De acordo com a PF, as investigações começaram após a identificação de uma base de dados não oficial abastecida por meio de acessos indevidos a sistemas e plataformas do governo. Essa base continha informações pessoais de ministros do Supremo Tribunal Federal (STF), o que levou à abertura de um inquérito para apurar a origem e a forma de disseminação desses dados.
A apuração se concentra no uso e na circulação irregular de informações pessoais provenientes de diversas bases de dados, sem menção a dados fiscais ou bancários. Segundo os investigadores, os dados eram reunidos e posteriormente comercializados por meio de uma plataforma clandestina.
Nesta fase da operação, estão sendo cumpridos quatro mandados de busca e apreensão e cinco mandados de prisão temporária. As ordens foram expedidas pelo STF e estão sendo executadas nos estados de São Paulo, Tocantins e Alagoas.
A PF informou que os investigados poderão responder por crimes como organização criminosa, invasão de dispositivo informático, furto qualificado mediante fraude, corrupção de dados e lavagem de dinheiro.
Outra investigação sobre vazamento de dados
Em uma investigação paralela, a Polícia Federal já havia realizado outra operação para apurar possíveis vazamentos de dados da Receita Federal envolvendo autoridades públicas.
Na ocasião, foram cumpridos quatro mandados de busca e apreensão contra servidores públicos em três estados.
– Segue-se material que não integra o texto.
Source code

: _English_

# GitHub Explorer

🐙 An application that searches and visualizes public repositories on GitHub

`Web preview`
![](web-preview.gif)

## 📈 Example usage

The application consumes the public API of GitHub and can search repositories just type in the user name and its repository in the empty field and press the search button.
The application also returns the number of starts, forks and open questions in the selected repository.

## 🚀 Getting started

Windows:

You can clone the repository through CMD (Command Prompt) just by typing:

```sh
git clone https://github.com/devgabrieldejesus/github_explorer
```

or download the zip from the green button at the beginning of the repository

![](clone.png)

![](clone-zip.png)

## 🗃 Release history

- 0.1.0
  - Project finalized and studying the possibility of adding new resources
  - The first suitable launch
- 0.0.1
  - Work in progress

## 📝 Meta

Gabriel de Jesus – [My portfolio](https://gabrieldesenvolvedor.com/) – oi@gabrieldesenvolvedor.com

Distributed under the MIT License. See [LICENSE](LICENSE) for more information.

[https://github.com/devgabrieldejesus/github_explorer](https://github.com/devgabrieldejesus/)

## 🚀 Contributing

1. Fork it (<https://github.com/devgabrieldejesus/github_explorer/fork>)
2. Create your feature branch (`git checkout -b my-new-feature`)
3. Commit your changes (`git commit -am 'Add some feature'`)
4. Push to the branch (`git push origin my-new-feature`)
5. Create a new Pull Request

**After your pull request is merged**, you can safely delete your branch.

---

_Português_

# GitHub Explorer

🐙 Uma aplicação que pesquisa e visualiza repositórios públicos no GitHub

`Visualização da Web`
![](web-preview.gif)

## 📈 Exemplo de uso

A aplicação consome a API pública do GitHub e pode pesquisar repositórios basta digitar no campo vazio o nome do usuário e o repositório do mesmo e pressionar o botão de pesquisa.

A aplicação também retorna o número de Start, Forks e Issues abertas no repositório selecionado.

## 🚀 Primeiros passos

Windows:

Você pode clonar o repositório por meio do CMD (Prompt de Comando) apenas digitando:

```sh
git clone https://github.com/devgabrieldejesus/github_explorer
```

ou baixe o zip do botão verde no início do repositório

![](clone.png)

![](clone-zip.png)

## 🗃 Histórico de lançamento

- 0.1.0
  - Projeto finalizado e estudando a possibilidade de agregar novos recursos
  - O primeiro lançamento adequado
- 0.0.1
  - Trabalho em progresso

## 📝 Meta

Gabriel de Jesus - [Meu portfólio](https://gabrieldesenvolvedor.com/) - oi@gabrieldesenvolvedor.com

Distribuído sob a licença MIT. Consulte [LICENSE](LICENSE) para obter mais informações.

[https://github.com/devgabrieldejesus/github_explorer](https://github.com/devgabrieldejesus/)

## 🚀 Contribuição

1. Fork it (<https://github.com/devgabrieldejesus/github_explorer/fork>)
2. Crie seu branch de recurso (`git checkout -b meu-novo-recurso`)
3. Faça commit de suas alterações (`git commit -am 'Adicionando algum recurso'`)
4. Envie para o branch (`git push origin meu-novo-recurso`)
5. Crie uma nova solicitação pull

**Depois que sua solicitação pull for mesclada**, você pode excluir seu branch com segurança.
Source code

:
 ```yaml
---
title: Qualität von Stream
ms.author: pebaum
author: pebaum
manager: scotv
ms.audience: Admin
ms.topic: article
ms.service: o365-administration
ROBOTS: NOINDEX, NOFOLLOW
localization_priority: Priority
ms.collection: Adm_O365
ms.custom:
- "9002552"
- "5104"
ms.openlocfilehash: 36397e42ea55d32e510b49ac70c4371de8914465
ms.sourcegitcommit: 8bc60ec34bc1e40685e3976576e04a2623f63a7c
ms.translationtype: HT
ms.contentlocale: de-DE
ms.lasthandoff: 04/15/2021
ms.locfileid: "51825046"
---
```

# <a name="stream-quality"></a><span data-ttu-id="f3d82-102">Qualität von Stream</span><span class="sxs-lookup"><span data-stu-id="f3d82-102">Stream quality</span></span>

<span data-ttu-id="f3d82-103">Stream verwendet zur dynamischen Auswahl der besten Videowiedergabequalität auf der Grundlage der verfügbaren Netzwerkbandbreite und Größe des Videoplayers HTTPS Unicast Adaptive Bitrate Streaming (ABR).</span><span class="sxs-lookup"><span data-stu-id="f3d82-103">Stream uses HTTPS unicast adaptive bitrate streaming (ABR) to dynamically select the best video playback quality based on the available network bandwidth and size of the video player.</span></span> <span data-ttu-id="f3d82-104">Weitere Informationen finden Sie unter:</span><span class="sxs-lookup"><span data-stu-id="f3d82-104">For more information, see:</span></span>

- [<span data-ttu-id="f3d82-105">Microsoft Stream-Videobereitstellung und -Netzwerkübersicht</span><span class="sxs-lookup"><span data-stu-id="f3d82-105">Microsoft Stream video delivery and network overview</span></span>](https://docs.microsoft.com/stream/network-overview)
Os investigados foram ouvidos pelos policiais.
As medidas foram autorizadas pelo ministro do STF Alexandre de Moraes, após representação da Procuradoria-Geral da República (PGR). Os investigadores buscam esclarecer se houve quebra ilegal de sigilo de ministros do Supremo e de familiares sem autorização judicial.
Além das buscas, também foram determinadas medidas cautelares, como:
- monitoramento por tornozeleira eletrônica;
- afastamento do exercício de função pública;
- cancelamento de passaportes;
- proibição de saída do país.
Os mandados dessa investigação foram cumpridos nos estados de São Paulo, Rio de Janeiro e Bahia, incluindo as cidades de São José do Rio Preto, Guarujá e Salvador.